[Start of section]

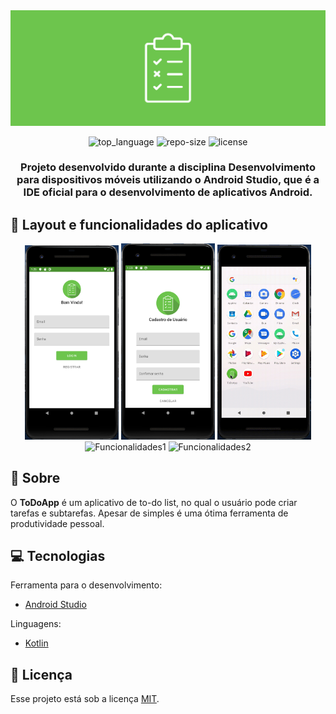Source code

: <div align="center">

<img alt="Todoapp" title="Todoapp" src=".github/todoapp.png" >

![top_language] ![repo-size] ![license]

### Projeto desenvolvido durante a disciplina Desenvolvimento para dispositivos móveis utilizando o Android Studio, que é a IDE oficial para o desenvolvimento de aplicativos Android.

</div>

## :iphone: Layout e funcionalidades do aplicativo

<p align="center">
  <img alt="Login" title="Login" src=".github/Login.png" width="150px">
  <img alt="Cadastro" title="Cadastro" src=".github/Cadastro.png" width="150px">
  <img alt="Splash" title="Splash" src=".github/Splash.gif" width="150px">
  <img alt="Funcionalidades1" title="Funcionalidades1" src=".github/Funcionalidades1.gif" width="150px">
  <img alt="Funcionalidades2" title="Funcionalidades2" src=".github/Funcionalidades2.gif" width="150px">
</p>

## :bookmark: Sobre

O **ToDoApp** é um aplicativo de to-do list, no qual o usuário pode criar tarefas e subtarefas. Apesar de simples é uma ótima ferramenta de produtividade pessoal.

## :computer: Tecnologias

Ferramenta para o desenvolvimento:

- [Android Studio](https://developer.android.com/studio)

Linguagens:

- [Kotlin](https://kotlinlang.org/)

## :memo: Licença

Esse projeto está sob a licença [MIT](LICENSE).

<!-- Badges -->
[top_language]: https://img.shields.io/github/languages/top/iancmilan/todoapp?style=flat-square&color=00c64c&labelColor=121214
[repo-size]: https://img.shields.io/github/repo-size/iancmilan/todoapp?style=flat-square&color=00c64c&labelColor=121214
[license]: https://img.shields.io/github/license/iancmilan/proffy?style=flat-square&color=00c64c&labelColor=121214
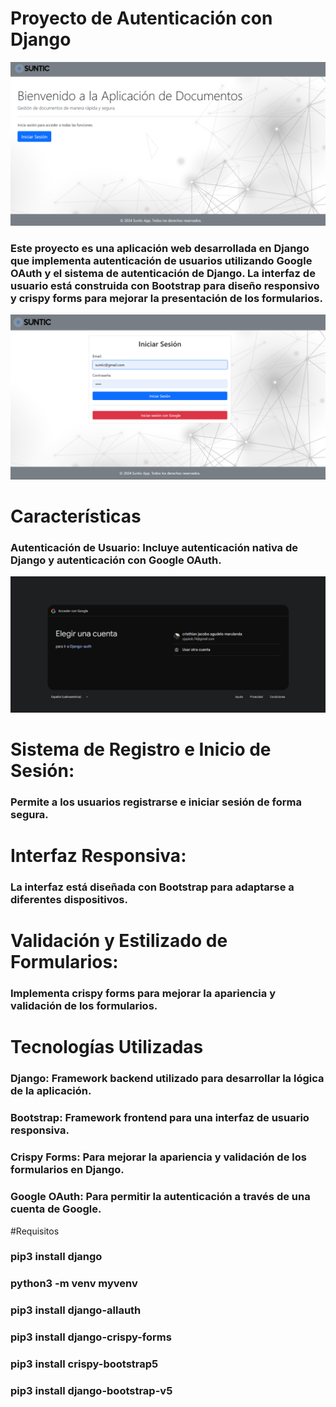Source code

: 
# Proyecto de Autenticación con Django

![image alt](https://github.com/jaykob07/Suntic/blob/8b529d60cbba8cf06adf03dc7583a8f7d0bbdf49/S1.png)

### Este proyecto es una aplicación web desarrollada en Django que implementa autenticación de usuarios utilizando Google OAuth y el sistema de autenticación de Django. La interfaz de usuario está construida con Bootstrap para diseño responsivo y crispy forms para mejorar la presentación de los formularios.

![image alt](https://github.com/jaykob07/Suntic/blob/74922b1dc1cb8aa98495d0d14da1035ed7a3576c/S2.png)

# Características

### Autenticación de Usuario: Incluye autenticación nativa de Django y autenticación con Google OAuth.

![image alt](https://github.com/jaykob07/Suntic/blob/98d546ab52d7de059798c42206e30db8f2d0a7e6/S6.png)

# Sistema de Registro e Inicio de Sesión: 
### Permite a los usuarios registrarse e iniciar sesión de forma segura.

# Interfaz Responsiva: 
### La interfaz está diseñada con Bootstrap para adaptarse a diferentes dispositivos.

# Validación y Estilizado de Formularios:
### Implementa crispy forms para mejorar la apariencia y validación de los formularios.

# Tecnologías Utilizadas

### Django: Framework backend utilizado para desarrollar la lógica de la aplicación.

### Bootstrap: Framework frontend para una interfaz de usuario responsiva.
### Crispy Forms: Para mejorar la apariencia y validación de los formularios en Django.
### Google OAuth: Para permitir la autenticación a través de una cuenta de Google.

#Requisitos

### pip3 install django
### python3 -m venv myvenv
### pip3 install django-allauth
### pip3 install django-crispy-forms
### pip3 install crispy-bootstrap5
### pip3 install django-bootstrap-v5

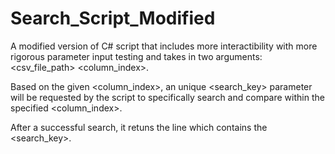 # Search_Script_Modified

A modified version of C# script that includes more interactibility with more rigorous parameter input testing and takes in two arguments: <csv_file_path> <column_index>.

Based on the given <column_index>, an unique <search_key> parameter will be requested by the script to specifically search and compare within the specified <column_index>.

After a successful search, it retuns the line which contains the <search_key>.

[End of section]

The whole listing should be restated word for word, with no pictures.

Source code

: <div align="center">

<img alt="Todoapp" title="Todoapp" src=".github/todoapp.png" >

![top_language] ![repo-size] ![license]

### Projeto desenvolvido durante a disciplina Desenvolvimento para dispositivos móveis utilizando o Android Studio, que é a IDE oficial para o desenvolvimento de aplicativos Android.

</div>

## :iphone: Layout e funcionalidades do aplicativo

<p align="center">
  <img alt="Login" title="Login" src=".github/Login.png" width="150px">
  <img alt="Cadastro" title="Cadastro" src=".github/Cadastro.png" width="150px">
  <img alt="Splash" title="Splash" src=".github/Splash.gif" width="150px">
  <img alt="Funcionalidades1" title="Funcionalidades1" src=".github/Funcionalidades1.gif" width="150px">
  <img alt="Funcionalidades2" title="Funcionalidades2" src=".github/Funcionalidades2.gif" width="150px">
</p>

## :bookmark: Sobre

O **ToDoApp** é um aplicativo de to-do list, no qual o usuário pode criar tarefas e subtarefas. Apesar de simples é uma ótima ferramenta de produtividade pessoal.

## :computer: Tecnologias

Ferramenta para o desenvolvimento:

- [Android Studio](https://developer.android.com/studio)

Linguagens:

- [Kotlin](https://kotlinlang.org/)

## :memo: Licença

Esse projeto está sob a licença [MIT](LICENSE).

<!-- Badges -->
[top_language]: https://img.shields.io/github/languages/top/iancmilan/todoapp?style=flat-square&color=00c64c&labelColor=121214
[repo-size]: https://img.shields.io/github/repo-size/iancmilan/todoapp?style=flat-square&color=00c64c&labelColor=121214
[license]: https://img.shields.io/github/license/iancmilan/proffy?style=flat-square&color=00c64c&labelColor=121214
Source code

: 
# Proyecto de Autenticación con Django

![image alt](https://github.com/jaykob07/Suntic/blob/8b529d60cbba8cf06adf03dc7583a8f7d0bbdf49/S1.png)

### Este proyecto es una aplicación web desarrollada en Django que implementa autenticación de usuarios utilizando Google OAuth y el sistema de autenticación de Django. La interfaz de usuario está construida con Bootstrap para diseño responsivo y crispy forms para mejorar la presentación de los formularios.

![image alt](https://github.com/jaykob07/Suntic/blob/74922b1dc1cb8aa98495d0d14da1035ed7a3576c/S2.png)

# Características

### Autenticación de Usuario: Incluye autenticación nativa de Django y autenticación con Google OAuth.

![image alt](https://github.com/jaykob07/Suntic/blob/98d546ab52d7de059798c42206e30db8f2d0a7e6/S6.png)

# Sistema de Registro e Inicio de Sesión: 
### Permite a los usuarios registrarse e iniciar sesión de forma segura.

# Interfaz Responsiva: 
### La interfaz está diseñada con Bootstrap para adaptarse a diferentes dispositivos.

# Validación y Estilizado de Formularios:
### Implementa crispy forms para mejorar la apariencia y validación de los formularios.

# Tecnologías Utilizadas

### Django: Framework backend utilizado para desarrollar la lógica de la aplicación.

### Bootstrap: Framework frontend para una interfaz de usuario responsiva.
### Crispy Forms: Para mejorar la apariencia y validación de los formularios en Django.
### Google OAuth: Para permitir la autenticación a través de una cuenta de Google.

#Requisitos

### pip3 install django
### python3 -m venv myvenv
### pip3 install django-allauth
### pip3 install django-crispy-forms
### pip3 install crispy-bootstrap5
### pip3 install django-bootstrap-v5

 # Search_Script_Modified

A modified version of C# script that includes more interactibility with more rigorous parameter input testing and takes in two arguments: <csv_file_path> <column_index>.

Based on the given <column_index>, an unique <search_key> parameter will be requested by the script to specifically search and compare within the specified <column_index>.

After a successful search, it retuns the line which contains the <search_key>.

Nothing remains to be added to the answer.